Sonntag, am 22. März 1942. 

Mein Herzensschätzelein! Lieber, liebster [Roland] Du! 

Sonntagmorgen ist, die liebe Sonne scheint – aber stürmisch ist's draußen. Da wird alle Nässe vom Tauwetter gut abtrocknen. Ich bin allein heute, Herzelein! Nur am Vormittag. Die Oma rief gestern an, ob die Eltern könnten mal [ein] paar Stunden helfen kommen. Heute findet doch überall im Reiche die Überweisung der 14 jährigen statt. Das ist sowas wie parteinamtlich aufgezogene Konfirmation, meines Erachtens. Na, meinetwegen. 

Die Eltern sind um 8 [Uhr] heute früh gegangen. Und jetzt ist es gleich 10 Uhr. Seit 7 [Uhr] sind wir alle auf, Du! Und ich hab auch schon ganz lieb Dein gedacht, Du!!! Du!! am zeitigen Morgen, im Bettlein! Oh Herzlieb! Mein!!! Jetzt bin ich fertig mit meiner Hausarbeit, es schaut fein sonntäglich aus in allen Stuben. Ich möchte Dich doch gleich einmal bei mir haben, Du mein herzliebes Mannerli, Du! Die Mutsch hat alles so blitzsauber gemacht – es dünkte mich mir beim Heimkommen so, als wäre alles auf einen großen und recht lieben Besuch gerüstet! Wie einst – Du! Da mein [Roland] uns besuchen kam! Ach – wenn doch die schöne, schöne Zeit erst wieder käme! Noch vieltausendmal schöner wird es doch dann! Denn wenn es schon einmal soweit ist, daß Du mich wieder so oft besuchen kannst wie einst – ich glaube ganz fest daran – daß Du dann auch bald[,] bald für immer heim zu mir kommst, in unser eignes Nestchen, Herzelein! Oh Du!! Du!!! Ach Herzelein! Manchmal ist doch die Sehnsucht nach einem eigenen Heim recht groß, besonders dann, wenn ich so werke und schaffe hier zuhaus, in Mutters Reich. Weißt? Es ist doch mein innigster Wunsch, alles was ich nun während Deiner Abwesenheit tue, für Dich zu tun. Und das könnte ich doch am allerschönsten, indem ich Dir unser Nestchen beschützte, Du! Vor allem Schmutz innen und außen, daß ich es Dir rein erhielte, auch in tieferem Sinne. Es kann noch nicht sein. 

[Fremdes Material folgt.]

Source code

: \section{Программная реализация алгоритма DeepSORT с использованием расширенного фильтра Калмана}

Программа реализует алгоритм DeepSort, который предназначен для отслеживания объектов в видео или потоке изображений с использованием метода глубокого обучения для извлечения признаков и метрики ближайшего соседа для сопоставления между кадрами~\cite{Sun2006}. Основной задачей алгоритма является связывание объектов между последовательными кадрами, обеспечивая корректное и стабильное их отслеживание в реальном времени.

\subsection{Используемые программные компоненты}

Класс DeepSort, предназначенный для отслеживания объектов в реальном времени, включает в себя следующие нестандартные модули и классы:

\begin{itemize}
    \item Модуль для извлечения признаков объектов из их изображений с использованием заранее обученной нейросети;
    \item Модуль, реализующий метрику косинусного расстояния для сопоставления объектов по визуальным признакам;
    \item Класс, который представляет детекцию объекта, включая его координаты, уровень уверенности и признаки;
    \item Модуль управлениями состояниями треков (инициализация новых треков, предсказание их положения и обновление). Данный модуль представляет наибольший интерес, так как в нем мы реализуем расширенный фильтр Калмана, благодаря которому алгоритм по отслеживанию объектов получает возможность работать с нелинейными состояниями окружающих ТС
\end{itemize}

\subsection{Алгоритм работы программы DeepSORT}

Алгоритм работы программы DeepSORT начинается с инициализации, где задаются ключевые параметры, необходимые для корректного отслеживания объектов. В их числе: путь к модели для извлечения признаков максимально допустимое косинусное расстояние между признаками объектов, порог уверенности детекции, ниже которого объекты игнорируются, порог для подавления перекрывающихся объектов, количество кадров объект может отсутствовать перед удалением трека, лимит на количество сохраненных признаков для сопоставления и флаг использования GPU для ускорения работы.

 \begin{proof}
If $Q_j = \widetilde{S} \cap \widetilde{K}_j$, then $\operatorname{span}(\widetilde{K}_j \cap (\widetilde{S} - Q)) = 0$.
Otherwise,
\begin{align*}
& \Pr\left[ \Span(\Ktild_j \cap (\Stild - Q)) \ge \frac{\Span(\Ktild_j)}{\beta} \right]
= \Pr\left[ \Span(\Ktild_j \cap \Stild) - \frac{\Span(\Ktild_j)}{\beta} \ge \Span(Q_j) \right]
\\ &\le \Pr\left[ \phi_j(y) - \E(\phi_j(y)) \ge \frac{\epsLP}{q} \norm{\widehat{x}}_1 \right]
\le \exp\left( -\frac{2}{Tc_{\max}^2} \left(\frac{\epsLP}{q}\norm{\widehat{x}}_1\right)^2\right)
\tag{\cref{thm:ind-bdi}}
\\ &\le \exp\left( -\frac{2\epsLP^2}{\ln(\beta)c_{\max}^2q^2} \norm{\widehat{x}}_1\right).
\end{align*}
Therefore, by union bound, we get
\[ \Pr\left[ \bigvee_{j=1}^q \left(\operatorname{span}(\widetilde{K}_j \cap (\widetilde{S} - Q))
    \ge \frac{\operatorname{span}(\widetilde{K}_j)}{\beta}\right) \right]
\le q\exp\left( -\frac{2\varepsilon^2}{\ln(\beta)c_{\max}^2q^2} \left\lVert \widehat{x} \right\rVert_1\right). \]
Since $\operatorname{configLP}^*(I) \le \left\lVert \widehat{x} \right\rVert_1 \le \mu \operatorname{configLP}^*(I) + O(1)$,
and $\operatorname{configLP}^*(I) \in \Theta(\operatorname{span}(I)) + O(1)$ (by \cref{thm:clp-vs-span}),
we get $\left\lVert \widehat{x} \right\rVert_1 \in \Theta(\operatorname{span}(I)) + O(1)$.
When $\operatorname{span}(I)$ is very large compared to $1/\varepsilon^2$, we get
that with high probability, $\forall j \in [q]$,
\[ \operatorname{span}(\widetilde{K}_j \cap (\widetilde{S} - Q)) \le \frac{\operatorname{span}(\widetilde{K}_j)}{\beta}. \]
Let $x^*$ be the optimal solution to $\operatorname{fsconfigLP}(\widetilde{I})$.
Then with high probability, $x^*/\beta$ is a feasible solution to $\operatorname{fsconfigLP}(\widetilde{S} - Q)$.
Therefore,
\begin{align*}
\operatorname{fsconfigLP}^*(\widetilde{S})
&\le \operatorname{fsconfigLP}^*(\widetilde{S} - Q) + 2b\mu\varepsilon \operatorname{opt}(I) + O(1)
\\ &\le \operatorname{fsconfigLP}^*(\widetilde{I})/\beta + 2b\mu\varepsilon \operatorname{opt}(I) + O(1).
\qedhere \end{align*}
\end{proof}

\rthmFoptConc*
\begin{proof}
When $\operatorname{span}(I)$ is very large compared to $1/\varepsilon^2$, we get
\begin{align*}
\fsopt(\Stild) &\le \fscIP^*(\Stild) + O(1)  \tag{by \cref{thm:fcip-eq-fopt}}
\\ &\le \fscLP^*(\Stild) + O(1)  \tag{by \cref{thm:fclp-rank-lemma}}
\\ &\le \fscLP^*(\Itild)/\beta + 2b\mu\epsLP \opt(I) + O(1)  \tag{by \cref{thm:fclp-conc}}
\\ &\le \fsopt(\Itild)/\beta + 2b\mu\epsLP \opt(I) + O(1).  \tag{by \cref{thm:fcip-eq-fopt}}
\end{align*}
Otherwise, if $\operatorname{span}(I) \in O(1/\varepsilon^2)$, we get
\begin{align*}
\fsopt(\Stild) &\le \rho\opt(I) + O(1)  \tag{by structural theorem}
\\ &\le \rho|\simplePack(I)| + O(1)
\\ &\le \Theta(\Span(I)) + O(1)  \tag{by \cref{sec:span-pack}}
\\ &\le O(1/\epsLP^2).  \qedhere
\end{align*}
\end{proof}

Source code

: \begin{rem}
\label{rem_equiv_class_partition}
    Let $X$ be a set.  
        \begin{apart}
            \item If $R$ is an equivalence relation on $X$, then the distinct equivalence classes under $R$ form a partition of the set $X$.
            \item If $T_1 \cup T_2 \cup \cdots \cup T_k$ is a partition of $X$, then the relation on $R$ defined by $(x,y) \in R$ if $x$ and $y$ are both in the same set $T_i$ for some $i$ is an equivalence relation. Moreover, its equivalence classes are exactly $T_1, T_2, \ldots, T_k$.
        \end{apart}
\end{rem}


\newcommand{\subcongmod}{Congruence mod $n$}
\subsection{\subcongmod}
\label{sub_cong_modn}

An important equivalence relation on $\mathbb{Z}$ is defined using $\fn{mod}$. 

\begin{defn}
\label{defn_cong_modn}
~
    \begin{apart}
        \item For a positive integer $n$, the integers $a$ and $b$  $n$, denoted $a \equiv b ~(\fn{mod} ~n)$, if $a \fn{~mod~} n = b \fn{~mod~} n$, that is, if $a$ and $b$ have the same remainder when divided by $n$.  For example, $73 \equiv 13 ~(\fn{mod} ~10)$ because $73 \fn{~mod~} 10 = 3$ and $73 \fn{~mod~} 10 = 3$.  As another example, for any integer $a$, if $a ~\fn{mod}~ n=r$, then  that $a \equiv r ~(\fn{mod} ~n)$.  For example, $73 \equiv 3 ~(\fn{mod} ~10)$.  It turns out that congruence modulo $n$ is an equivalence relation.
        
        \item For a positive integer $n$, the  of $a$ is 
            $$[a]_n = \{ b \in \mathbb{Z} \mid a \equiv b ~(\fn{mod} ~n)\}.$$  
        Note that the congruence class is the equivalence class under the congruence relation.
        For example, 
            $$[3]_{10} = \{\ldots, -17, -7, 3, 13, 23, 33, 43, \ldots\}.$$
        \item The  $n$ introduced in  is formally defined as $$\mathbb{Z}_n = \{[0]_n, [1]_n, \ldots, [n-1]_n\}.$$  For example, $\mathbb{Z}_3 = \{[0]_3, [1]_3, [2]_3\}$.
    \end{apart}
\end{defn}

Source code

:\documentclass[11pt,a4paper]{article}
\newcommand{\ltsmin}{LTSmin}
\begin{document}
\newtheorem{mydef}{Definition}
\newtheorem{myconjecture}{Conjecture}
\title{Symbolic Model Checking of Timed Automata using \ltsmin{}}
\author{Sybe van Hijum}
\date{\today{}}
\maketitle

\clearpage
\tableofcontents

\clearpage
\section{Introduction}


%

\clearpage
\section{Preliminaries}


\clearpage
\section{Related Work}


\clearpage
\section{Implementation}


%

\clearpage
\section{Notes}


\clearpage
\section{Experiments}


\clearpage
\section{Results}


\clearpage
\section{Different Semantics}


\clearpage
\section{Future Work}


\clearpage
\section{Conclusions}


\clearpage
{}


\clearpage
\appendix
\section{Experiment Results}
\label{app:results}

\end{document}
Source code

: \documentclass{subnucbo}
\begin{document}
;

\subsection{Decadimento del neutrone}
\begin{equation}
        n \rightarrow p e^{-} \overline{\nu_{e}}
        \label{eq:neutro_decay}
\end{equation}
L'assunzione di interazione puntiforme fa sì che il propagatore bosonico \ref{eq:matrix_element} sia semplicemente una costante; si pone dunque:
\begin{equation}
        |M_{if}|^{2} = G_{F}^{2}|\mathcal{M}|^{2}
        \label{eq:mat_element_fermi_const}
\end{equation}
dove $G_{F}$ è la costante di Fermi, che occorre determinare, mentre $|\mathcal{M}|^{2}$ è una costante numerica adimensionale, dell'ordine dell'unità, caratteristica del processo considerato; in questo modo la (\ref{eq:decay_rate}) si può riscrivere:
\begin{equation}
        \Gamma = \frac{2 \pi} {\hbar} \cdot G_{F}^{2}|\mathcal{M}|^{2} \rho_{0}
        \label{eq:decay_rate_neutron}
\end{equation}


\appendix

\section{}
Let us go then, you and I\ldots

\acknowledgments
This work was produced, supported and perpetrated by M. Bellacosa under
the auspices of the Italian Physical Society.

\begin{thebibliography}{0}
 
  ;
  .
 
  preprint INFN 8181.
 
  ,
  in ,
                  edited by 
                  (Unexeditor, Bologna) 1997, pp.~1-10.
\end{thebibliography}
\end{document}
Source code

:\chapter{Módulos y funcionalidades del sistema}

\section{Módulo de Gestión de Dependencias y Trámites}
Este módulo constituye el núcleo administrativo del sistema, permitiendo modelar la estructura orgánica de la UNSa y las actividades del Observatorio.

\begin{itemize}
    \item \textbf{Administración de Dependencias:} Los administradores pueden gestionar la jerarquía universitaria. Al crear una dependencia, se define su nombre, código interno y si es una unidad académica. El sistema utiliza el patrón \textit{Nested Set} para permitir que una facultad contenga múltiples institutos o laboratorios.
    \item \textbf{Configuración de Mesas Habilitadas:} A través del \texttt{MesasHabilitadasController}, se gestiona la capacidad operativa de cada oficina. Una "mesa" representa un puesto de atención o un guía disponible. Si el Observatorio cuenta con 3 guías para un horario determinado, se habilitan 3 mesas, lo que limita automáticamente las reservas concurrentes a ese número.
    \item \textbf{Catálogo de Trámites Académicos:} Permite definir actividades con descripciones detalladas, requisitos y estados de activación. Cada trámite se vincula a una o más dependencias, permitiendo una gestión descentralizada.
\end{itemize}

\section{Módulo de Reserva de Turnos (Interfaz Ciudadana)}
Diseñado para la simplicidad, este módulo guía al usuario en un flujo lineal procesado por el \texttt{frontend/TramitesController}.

Und Du mußt nicht denken, mein Schätzelein, daß ich nun gar traurig bin! Oh Du!! Du! Ich habe doch einen Ersatz für all mein Sehnen! Mein Herz! Dein Herz ist's nun und Dein Heim, Dein Nestchen, Dein allertrautestes! Und das halte ich Dir doch nun genau so lieb und treu und warm bereit, wie ich es mit unserem sichtbaren Heim täte. Oh Du! Denke nur einmal ganz tief darüber nach, Herzelein! Welches ist die schönere Aufgabe und die schwerere jetzt in dieser bösen Kriegszeit, für eine Frau? Oh Du! Du!! Für eine liebende Frau gibt es auch hier keine Frage! Du!!! 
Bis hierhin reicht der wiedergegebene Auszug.